Problem.
Print the entries exactly as given.
START Input
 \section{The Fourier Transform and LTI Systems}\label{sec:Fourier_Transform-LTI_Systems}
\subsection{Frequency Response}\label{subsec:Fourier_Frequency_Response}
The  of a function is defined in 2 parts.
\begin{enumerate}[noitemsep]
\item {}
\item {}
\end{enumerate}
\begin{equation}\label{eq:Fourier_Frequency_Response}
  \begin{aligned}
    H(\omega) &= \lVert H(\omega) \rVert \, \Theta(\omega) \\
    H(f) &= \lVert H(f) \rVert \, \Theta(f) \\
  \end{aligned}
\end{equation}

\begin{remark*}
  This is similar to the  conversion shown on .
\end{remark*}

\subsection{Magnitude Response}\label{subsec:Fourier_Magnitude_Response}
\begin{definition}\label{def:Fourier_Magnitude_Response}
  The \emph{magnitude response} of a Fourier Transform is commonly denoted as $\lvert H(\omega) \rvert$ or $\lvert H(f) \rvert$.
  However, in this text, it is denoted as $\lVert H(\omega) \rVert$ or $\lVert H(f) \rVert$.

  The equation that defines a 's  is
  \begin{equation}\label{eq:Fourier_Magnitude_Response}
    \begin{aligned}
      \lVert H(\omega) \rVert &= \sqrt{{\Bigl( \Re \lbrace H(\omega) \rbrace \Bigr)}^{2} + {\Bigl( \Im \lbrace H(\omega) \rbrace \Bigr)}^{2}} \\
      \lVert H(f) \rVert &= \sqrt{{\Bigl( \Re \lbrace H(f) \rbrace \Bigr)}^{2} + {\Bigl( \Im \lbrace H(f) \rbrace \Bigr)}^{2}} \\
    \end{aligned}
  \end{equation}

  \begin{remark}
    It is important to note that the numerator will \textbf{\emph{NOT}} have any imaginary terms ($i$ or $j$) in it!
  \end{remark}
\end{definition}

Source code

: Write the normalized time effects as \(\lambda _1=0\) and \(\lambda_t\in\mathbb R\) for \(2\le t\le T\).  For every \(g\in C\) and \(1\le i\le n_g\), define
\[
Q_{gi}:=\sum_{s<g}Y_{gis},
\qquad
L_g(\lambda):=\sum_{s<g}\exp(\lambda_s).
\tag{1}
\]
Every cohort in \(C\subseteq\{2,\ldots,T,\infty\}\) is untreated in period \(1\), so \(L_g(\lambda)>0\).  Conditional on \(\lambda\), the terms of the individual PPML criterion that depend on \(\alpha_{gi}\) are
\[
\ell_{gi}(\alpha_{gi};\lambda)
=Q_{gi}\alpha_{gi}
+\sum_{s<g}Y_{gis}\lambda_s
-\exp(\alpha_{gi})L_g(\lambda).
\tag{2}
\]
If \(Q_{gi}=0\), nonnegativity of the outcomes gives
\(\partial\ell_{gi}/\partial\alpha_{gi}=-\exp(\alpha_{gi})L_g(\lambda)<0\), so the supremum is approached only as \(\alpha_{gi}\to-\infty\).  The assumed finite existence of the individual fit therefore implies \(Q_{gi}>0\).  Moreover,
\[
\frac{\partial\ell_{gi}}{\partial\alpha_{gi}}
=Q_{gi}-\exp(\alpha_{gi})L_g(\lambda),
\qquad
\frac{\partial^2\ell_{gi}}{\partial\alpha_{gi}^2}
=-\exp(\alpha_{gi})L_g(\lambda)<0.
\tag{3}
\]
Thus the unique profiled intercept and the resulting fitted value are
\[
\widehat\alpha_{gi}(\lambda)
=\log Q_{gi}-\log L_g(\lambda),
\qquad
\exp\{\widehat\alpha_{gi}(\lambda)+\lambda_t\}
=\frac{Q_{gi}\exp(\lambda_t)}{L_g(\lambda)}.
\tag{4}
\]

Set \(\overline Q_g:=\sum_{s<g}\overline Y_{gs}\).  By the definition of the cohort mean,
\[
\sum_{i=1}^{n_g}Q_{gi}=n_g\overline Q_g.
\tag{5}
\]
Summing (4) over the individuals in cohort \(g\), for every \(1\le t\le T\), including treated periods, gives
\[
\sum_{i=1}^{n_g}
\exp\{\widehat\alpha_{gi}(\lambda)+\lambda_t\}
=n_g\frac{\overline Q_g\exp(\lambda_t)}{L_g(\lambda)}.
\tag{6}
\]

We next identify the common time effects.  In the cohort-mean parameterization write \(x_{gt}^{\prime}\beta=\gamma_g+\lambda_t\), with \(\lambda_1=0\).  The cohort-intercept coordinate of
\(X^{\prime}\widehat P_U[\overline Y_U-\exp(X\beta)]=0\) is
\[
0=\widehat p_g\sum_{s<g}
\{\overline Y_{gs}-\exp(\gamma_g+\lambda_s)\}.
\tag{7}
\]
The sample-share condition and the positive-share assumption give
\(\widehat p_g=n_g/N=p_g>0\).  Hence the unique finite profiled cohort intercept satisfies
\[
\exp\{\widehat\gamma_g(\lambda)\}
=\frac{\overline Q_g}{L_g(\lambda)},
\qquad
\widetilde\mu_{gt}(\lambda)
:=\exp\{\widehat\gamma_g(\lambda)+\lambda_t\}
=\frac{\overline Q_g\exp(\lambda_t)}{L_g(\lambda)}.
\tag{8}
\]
END Input
Written response.
 \section{The Fourier Transform and LTI Systems}\label{sec:Fourier_Transform-LTI_Systems}
\subsection{Frequency Response}\label{subsec:Fourier_Frequency_Response}
The  of a function is defined in 2 parts.
\begin{enumerate}[noitemsep]
\item {}
\item {}
\end{enumerate}
\begin{equation}\label{eq:Fourier_Frequency_Response}
  \begin{aligned}
    H(\omega) &= \lVert H(\omega) \rVert \, \Theta(\omega) \\
    H(f) &= \lVert H(f) \rVert \, \Theta(f) \\
  \end{aligned}
\end{equation}

\begin{remark*}
  This is similar to the  conversion shown on .
\end{remark*}

\subsection{Magnitude Response}\label{subsec:Fourier_Magnitude_Response}
\begin{definition}\label{def:Fourier_Magnitude_Response}
  The \emph{magnitude response} of a Fourier Transform is commonly denoted as $\lvert H(\omega) \rvert$ or $\lvert H(f) \rvert$.
  However, in this text, it is denoted as $\lVert H(\omega) \rVert$ or $\lVert H(f) \rVert$.

  The equation that defines a 's  is
  \begin{equation}\label{eq:Fourier_Magnitude_Response}
    \begin{aligned}
      \lVert H(\omega) \rVert &= \sqrt{{\Bigl( \Re \lbrace H(\omega) \rbrace \Bigr)}^{2} + {\Bigl( \Im \lbrace H(\omega) \rbrace \Bigr)}^{2}} \\
      \lVert H(f) \rVert &= \sqrt{{\Bigl( \Re \lbrace H(f) \rbrace \Bigr)}^{2} + {\Bigl( \Im \lbrace H(f) \rbrace \Bigr)}^{2}} \\
    \end{aligned}
  \end{equation}

  \begin{remark}
    It is important to note that the numerator will \textbf{\emph{NOT}} have any imaginary terms ($i$ or $j$) in it!
  \end{remark}
\end{definition}

Source code

: Write the normalized time effects as \(\lambda _1=0\) and \(\lambda_t\in\mathbb R\) for \(2\le t\le T\).  For every \(g\in C\) and \(1\le i\le n_g\), define
\[
Q_{gi}:=\sum_{s<g}Y_{gis},
\qquad
L_g(\lambda):=\sum_{s<g}\exp(\lambda_s).
\tag{1}
\]
Every cohort in \(C\subseteq\{2,\ldots,T,\infty\}\) is untreated in period \(1\), so \(L_g(\lambda)>0\).  Conditional on \(\lambda\), the terms of the individual PPML criterion that depend on \(\alpha_{gi}\) are
\[
\ell_{gi}(\alpha_{gi};\lambda)
=Q_{gi}\alpha_{gi}
+\sum_{s<g}Y_{gis}\lambda_s
-\exp(\alpha_{gi})L_g(\lambda).
\tag{2}
\]
If \(Q_{gi}=0\), nonnegativity of the outcomes gives
\(\partial\ell_{gi}/\partial\alpha_{gi}=-\exp(\alpha_{gi})L_g(\lambda)<0\), so the supremum is approached only as \(\alpha_{gi}\to-\infty\).  The assumed finite existence of the individual fit therefore implies \(Q_{gi}>0\).  Moreover,
\[
\frac{\partial\ell_{gi}}{\partial\alpha_{gi}}
=Q_{gi}-\exp(\alpha_{gi})L_g(\lambda),
\qquad
\frac{\partial^2\ell_{gi}}{\partial\alpha_{gi}^2}
=-\exp(\alpha_{gi})L_g(\lambda)<0.
\tag{3}
\]
Thus the unique profiled intercept and the resulting fitted value are
\[
\widehat\alpha_{gi}(\lambda)
=\log Q_{gi}-\log L_g(\lambda),
\qquad
\exp\{\widehat\alpha_{gi}(\lambda)+\lambda_t\}
=\frac{Q_{gi}\exp(\lambda_t)}{L_g(\lambda)}.
\tag{4}
\]

Set \(\overline Q_g:=\sum_{s<g}\overline Y_{gs}\).  By the definition of the cohort mean,
\[
\sum_{i=1}^{n_g}Q_{gi}=n_g\overline Q_g.
\tag{5}
\]
Summing (4) over the individuals in cohort \(g\), for every \(1\le t\le T\), including treated periods, gives
\[
\sum_{i=1}^{n_g}
\exp\{\widehat\alpha_{gi}(\lambda)+\lambda_t\}
=n_g\frac{\overline Q_g\exp(\lambda_t)}{L_g(\lambda)}.
\tag{6}
\]

We next identify the common time effects.  In the cohort-mean parameterization write \(x_{gt}^{\prime}\beta=\gamma_g+\lambda_t\), with \(\lambda_1=0\).  The cohort-intercept coordinate of
\(X^{\prime}\widehat P_U[\overline Y_U-\exp(X\beta)]=0\) is
\[
0=\widehat p_g\sum_{s<g}
\{\overline Y_{gs}-\exp(\gamma_g+\lambda_s)\}.
\tag{7}
\]
The sample-share condition and the positive-share assumption give
\(\widehat p_g=n_g/N=p_g>0\).  Hence the unique finite profiled cohort intercept satisfies
\[
\exp\{\widehat\gamma_g(\lambda)\}
=\frac{\overline Q_g}{L_g(\lambda)},
\qquad
\widetilde\mu_{gt}(\lambda)
:=\exp\{\widehat\gamma_g(\lambda)+\lambda_t\}
=\frac{\overline Q_g\exp(\lambda_t)}{L_g(\lambda)}.
\tag{8}
\]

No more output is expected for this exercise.